Healthy eating habits may preserve cognitive function and reduce the risk of dementia.
A group of U.S. scientists have found that, among nearly 6,000 older adults in a Health and Retirement Study, those who consistently followed diets long known to contribute to cardiovascular health were also more likely to maintain strong cognitive function in old age. They found that sticking to the Mediterranean diet was associated with 30 to 35 percent lower risk of cognitive impairment in healthy older adults. In fact, the investigators discovered that those with healthier diets exhibited meaningful preservation of cognitive function.
- The Mediterranean and DASH (Dietary Approaches to Stop Hypertension) diets were originally developed or codified to help improve cardiovascular health.
- A hybrid of these diets, called the Mediterranean-DASH Intervention for Neurodegenerative Delay, or MIND diet, is gaining attention for its potential positive effects on preserving cognitive function and reducing dementia risk in older individuals. A 2015 study found that individuals adhering to this diet exhibited less cognitive decline as they aged.
Other diet-related studies reported at AAIC 2017 included:
- Researchers from the Karolinska Institute in Sweden found that – in a group of more than 2,200 older adults – people sticking to a Healthy Nordic Diet (including non-root vegetables, certain fruits, fish and poultry) enjoyed better cognitive status than individuals who ate a less healthy diet.
- From more than 7,000 participants in the U.S.-based Women’s Health Initiative Memory Study, researchers found that older women who ate diets traditionally thought of as heart-healthy, in particular the MIND Diet, were less likely to develop dementia.
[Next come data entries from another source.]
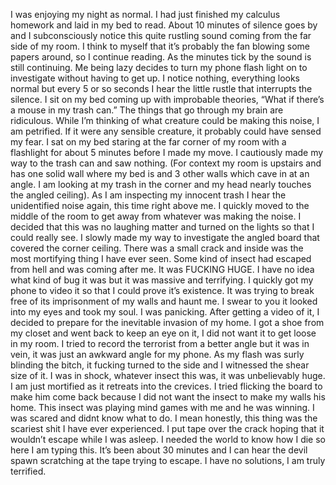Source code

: I was enjoying my night as normal. I had just finished my calculus homework and laid in my bed to read. About 10 minutes of silence goes by and I subconsciously notice this quite rustling sound coming from the far side of my room. I think to myself that it’s probably the fan blowing some papers around, so I continue reading. As the minutes tick by the sound is still continuing. Me being lazy decides to turn my phone flash light on to investigate without having to get up. I notice nothing, everything looks normal but every 5 or so seconds I hear the little rustle that interrupts the silence. I sit on my bed coming up with improbable theories, “What if there’s a mouse in my trash can.” The things that go through my brain are ridiculous. While I’m thinking of what creature could be making this noise, I am petrified. If it were any sensible creature, it probably could have sensed my fear. I sat on my bed staring at the far corner of my room with a flashlight for about 5 minutes before I made my move. I cautiously made my way to the trash can and saw nothing. (For context my room is upstairs and has one solid wall where my bed is and 3 other walls which cave in at an angle. I am looking at my trash in the corner and my head nearly touches the angled ceiling). As I am inspecting my innocent trash I hear the unidentified noise again, this time right above me. I quickly moved to the middle of the room to get away from whatever was making the noise. I decided that this was no laughing matter and turned on the lights so that I could really see. I slowly made my way to investigate the angled board that covered the corner ceiling. There was a small crack and inside was the most mortifying thing I have ever seen. Some kind of insect had escaped from hell and was coming after me. It was FUCKING HUGE. I have no idea what kind of bug it was but it was massive and terrifying. I quickly got my phone to video it so that I could prove it’s existence. It was trying to break free of its imprisonment of my walls and haunt me. I swear to you it looked into my eyes and took my soul. I was panicking. After getting a video of it, I decided to prepare for the inevitable invasion of my home. I got a shoe from my closet and went back to keep an eye on it, I did not want it to get loose in my room. I tried to record the terrorist from a better angle but it was in vein, it was just an awkward angle for my phone. As my flash was surly blinding the bitch, it fucking turned to the side and I witnessed the shear size of it. I was in shock, whatever insect this was, it was unbelievably huge. I am just mortified as it retreats into the crevices. I tried flicking the board to make him come back because I did not want the insect to make my walls his home. This insect was playing mind games with me and he was winning. I was scared and didnt know what to do. I mean honestly, this thing was the scariest shit I have ever experienced. I put tape over the crack hoping that it wouldn’t escape while I was asleep. I needed the world to know how I die so here I am typing this. It’s been about 30 minutes and I can hear the devil spawn scratching at the tape trying to escape. I have no solutions, I am truly terrified.
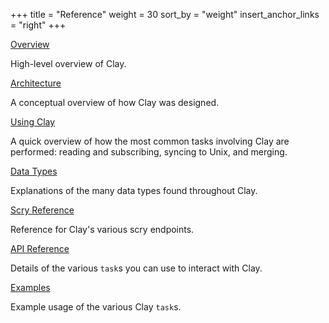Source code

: +++
title = "Reference"
weight = 30
sort_by = "weight"
insert_anchor_links = "right"
+++

[Overview](/reference/arvo/clay/clay)

High-level overview of Clay.

[Architecture](/reference/arvo/clay/architecture)

A conceptual overview of how Clay was designed.

[Using Clay](/reference/arvo/clay/using)

A quick overview of how the most common tasks involving Clay are performed:
reading and subscribing, syncing to Unix, and merging.

[Data Types](/reference/arvo/clay/data-types)

Explanations of the many data types found throughout Clay.

[Scry Reference](/reference/arvo/clay/scry)

Reference for Clay's various scry endpoints.

[API Reference](/reference/arvo/clay/tasks)

Details of the various `task`s you can use to interact with Clay.

[Examples](/reference/arvo/clay/examples)

Example usage of the various Clay `task`s.
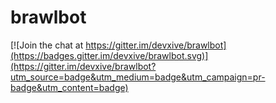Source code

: # brawlbot

[![Join the chat at https://gitter.im/devxive/brawlbot](https://badges.gitter.im/devxive/brawlbot.svg)](https://gitter.im/devxive/brawlbot?utm_source=badge&utm_medium=badge&utm_campaign=pr-badge&utm_content=badge)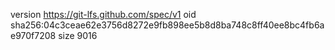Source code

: version https://git-lfs.github.com/spec/v1
oid sha256:04c3ceae62e3756d8272e9fb898ee5b8d8ba748c8ff40ee8bc4fb6ae970f7208
size 9016
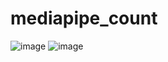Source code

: # mediapipe_count

![image](https://user-images.githubusercontent.com/74346889/167254078-3ce4171f-3a83-42fd-ab94-9550ff58f0c6.png)
![image](https://user-images.githubusercontent.com/74346889/167254108-492b4059-5838-4b35-8fb4-97f7f9347dd0.png)
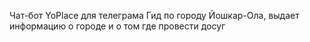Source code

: Чат-бот YoPlace для телеграма
Гид по городу Йошкар-Ола, выдает информацию о городе и о том где провести досуг
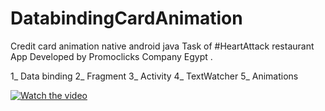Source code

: # DatabindingCardAnimation

Credit card animation native android java
Task of #HeartAttack restaurant App
Developed by Promoclicks Company Egypt .

1_ Data binding
2_ Fragment
3_ Activity
4_ TextWatcher
5_ Animations


[![Watch the video](https://i.imgur.com/vKb2F1B.png)](https://www.linkedin.com/embed/feed/update/urn:li:ugcPost:6716258390806425600)

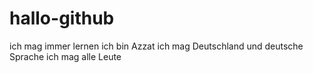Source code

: # hallo-github
ich mag immer lernen
ich bin Azzat
ich mag Deutschland und deutsche Sprache
ich mag alle Leute
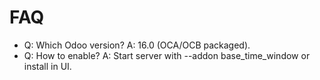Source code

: # FAQ

- Q: Which Odoo version? A: 16.0 (OCA/OCB packaged).
- Q: How to enable? A: Start server with --addon base_time_window or install in UI.

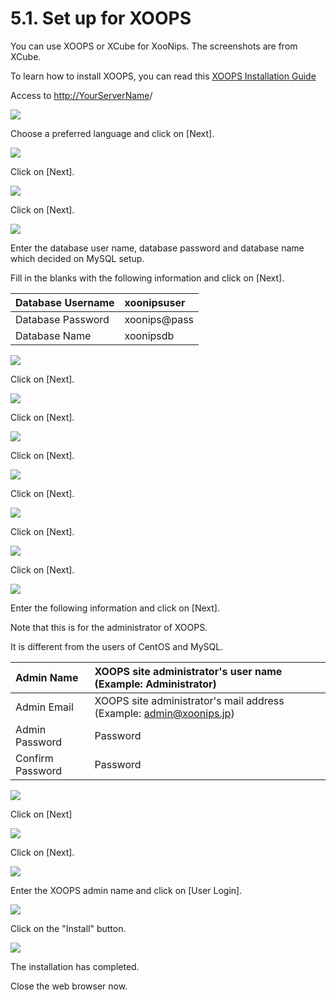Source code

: # 5.1. Set up for XOOPS

You can use XOOPS or XCube for XooNips. The screenshots are from XCube. 

To learn how to install XOOPS, you can read this [XOOPS Installation Guide](https://xoops.gitbook.io/xoops-installation-guide/) 

Access to [http://YourServerName](http://server)/

![](../../.gitbook/assets/xoops01%20%281%29.png)

Choose a preferred language and click on \[Next\].

![](../../.gitbook/assets/xoops02.png)

Click on \[Next\].

![](../../.gitbook/assets/xoops03.png)

Click on \[Next\].

![](../../.gitbook/assets/xoops04.png)

Enter the database user name, database password and database name which decided on MySQL setup.

Fill in the blanks with the following information and click on \[Next\].

| Database Username | xoonipsuser |
| :--- | :--- |
| Database Password | xoonips@pass |
| Database Name | xoonipsdb |

![](../../.gitbook/assets/xoops05%20%281%29.png)

Click on \[Next\].

![](../../.gitbook/assets/xoops06.png)

Click on \[Next\].

![](../../.gitbook/assets/xoops07%20%281%29.png)

Click on \[Next\].

![](../../.gitbook/assets/xoops08%20%281%29.png)

Click on \[Next\].

![](../../.gitbook/assets/xoops09%20%281%29.png)

Click on \[Next\].

![](../../.gitbook/assets/xoops10%20%281%29.png)

Click on \[Next\].

![](../../.gitbook/assets/xoops11%20%281%29.png)

Enter the following information and click on \[Next\].

Note that this is for the administrator of XOOPS.

It is different from the users of CentOS and MySQL.

| Admin Name | XOOPS site administrator's user name \(Example: Administrator\) |
| :--- | :--- |
| Admin Email | XOOPS site administrator's mail address \(Example: admin@xoonips.jp\) |
| Admin Password | Password |
| Confirm Password | Password |

![](../../.gitbook/assets/xoops12%20%281%29.png)

Click on \[Next\]

![](../../.gitbook/assets/xoops13%20%281%29.png)

Click on \[Next\].

![](../../.gitbook/assets/xoops14%20%281%29.png)

Enter the XOOPS admin name and click on \[User Login\].

![](../../.gitbook/assets/xoops15%20%281%29.png)

Click on the "Install" button.

![](../../.gitbook/assets/xoops16.png)

The installation has completed.

Close the web browser now.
- A team of researchers at Columbia University presented data suggesting that poor diet may promote premature signs of brain aging through inflammatory mechanisms, which were also associated with smaller brain volume.
“Although the idea that a healthy diet can help protect against cognitive decline as we age is not new, the size and length of these four studies demonstrate how powerful good dietary practices may be in maintaining brain health and function,” said Keith Fargo, PhD, Alzheimer’s Association Director of Scientific Programs and Outreach.
“That said, we must understand that what we eat is just one part of the puzzle. Adapting our lifestyles as we get older – for example by exercising regularly, watching what we eat and engaging in lifelong learning – is important in order to maximize the potential to reduce risk of cognitive decline and dementia.”